POST SCRIPTUM A 14H30
Le mur de l’Europe était aujourd’hui trop haut pour les ouvriers de Tuzla. La consigne de police de frontière était stricte : pas de passage de frontière sans passeport ! Très peu en avaient. L’Union européenne, c’est d’abord deux grands frères, puis les cadets, puis les enfants issus du second mariage, puis les cousins plus ou moins lointains, enfin les bâtards… Les émotions soulevées par le massacre de Srebrenica, au vu et au su de toute l’Europe, ne sont pas cotées à la bourse depuis longtemps…
Même le climat s’est tourné contre les ouvriers : un grand froid subite, de la neige abondante… L’épuisement après trois jours de marche, où la moyenne d’âge est plus près de 50 que de 30 ans parmi les ouvriers, a rendu les femmes incapables de se tenir debout. Une centaine des plus résistants a piétiné devant le poste de frontière devant les policiers impassibles, pendant plusieurs heures, le néant européen devant, le néant bosniaque derrière…

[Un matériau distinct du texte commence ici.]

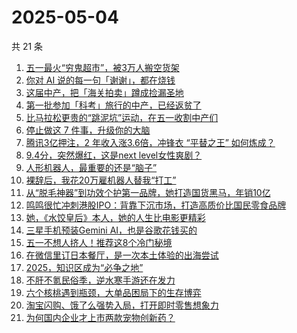 # 2025-05-04

共 21 条

<!-- BEGIN 36KR -->
<!-- 最后更新时间 2025-05-04 06:10:52 +0800 -->
1. [五一最火“穷鬼超市”，被3万人搬空货架](https://36kr.com/p/3275155399762053)
1. [你对 AI 说的每一句「谢谢」，都在烧钱](https://36kr.com/p/3276398705139844)
1. [这届中产，把「海关拍卖」蹲成捡漏圣地](https://36kr.com/p/3275062911574145)
1. [第一批参加「科考」旅行的中产，已经返贫了](https://36kr.com/p/3276180265951366)
1. [比马拉松更贵的“跳泥坑”运动，在五一收割中产们](https://36kr.com/p/3275011242303875)
1. [停止做这 7 件事，升级你的大脑](https://36kr.com/p/3250015455453442)
1. [腾讯3亿押注，2 年收入涨3.6倍，冲锋衣 “平替之王” 如何炼成？](https://36kr.com/p/3269484422599046)
1. [9.4分，突然爆红，这是next level女性爽剧？](https://36kr.com/p/3274776802730374)
1. [人形机器人，最重要的还是“脑子”](https://36kr.com/p/3274939372642438)
1. [裸辞后，我花20万雇机器人替我“打工”](https://36kr.com/p/3274994027913609)
1. [从“脱毛神器”到功效个护第一品牌，她打造国货黑马，年销10亿](https://36kr.com/p/3275477070602375)
1. [鸣鸣很忙冲刺港股IPO：背靠下沉市场，打造高质价比国民零食品牌](https://36kr.com/p/3276206791419393)
1. [她，《水饺皇后》本人，她的人生比电影更精彩](https://36kr.com/p/3276160770072965)
1. [三星手机预装Gemini AI，也是谷歌花钱买的](https://36kr.com/p/3275277200220295)
1. [五一不想人挤人！推荐这8个冷门秘境](https://36kr.com/p/3276120628797569)
1. [在微信里订日本餐厅，是一次本土体验的出海尝试](https://36kr.com/p/3275648654435586)
1. [2025，知识区成为“必争之地”](https://36kr.com/p/3275405859348868)
1. [不肝不氪民俗季，逆水寒手游还在发力](https://36kr.com/p/3276569351545218)
1. [六个核桃遇到瓶颈，大单品困局下的生存博弈](https://36kr.com/p/3275413919081735)
1. [淘宝闪购、饿了么强势入局，打开即时零售想象力](https://36kr.com/p/3275125358092418)
1. [为何国内企业才上市两款宠物创新药？](https://36kr.com/p/3276126824784265)
<!-- END 36KR -->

Le maire de Tuzla, élu par les voix ouvrières, est content de rendre le service après-vente : trois bus sont dépêchés à Orasje dès 10 heures de matin. A 13h30 ils sont partis vers Tuzla. Au retour, un hôpital entier est réquisitionné pour accueillir les marcheurs à bout de force, car l’Etat bosniaque se soucie de la santé de ses administrés, même quand il ne leur donne rien à manger. Il y aura des boissons chaudes et des fameuses boulettes de kebabs. Six taxis sont même engagés pour ramener chacun chez lui ! Hier on n’avait pas de quoi payer le bus, aujourd’hui on a le droit à un taxi pour rentrer ! Miracle !
Mais le miracle ne trompe que ceux qui veulent bien y croire. Edina ALICIC, présidente du syndicat d’Aida, avale son amertume : « Celui qui n’a pas vécu cela ne peut pas comprendre. Cela nous restera en mémoire pour la vie. Et ce n’est pas fini, on ne nous arrêtera pas ».
Pour le retour, à ce moment même, une masse énorme de citoyens se dirige vers le lieu de rendez-vous : bâtiment du gouvernement cantonal. Tout le monde a en mémoire ce bâtiment mis à feu en février dernier. Hasan, qui voulait aller jusqu’au bout, mais ne voulait pas aller en ordre dispersé, dit qu’ils vont se diriger immédiatement vers ce bâtiment, « pour voir si l’on ne l’a pas rénové pendant cinq jours de notre absence. Sinon, peut-être pourrions-nous l’arranger et remettre dans son état primitif, afin de pouvoir l’admirer ». Si les travaux ne commencent pas ce soir, le jour J n’est pas loin.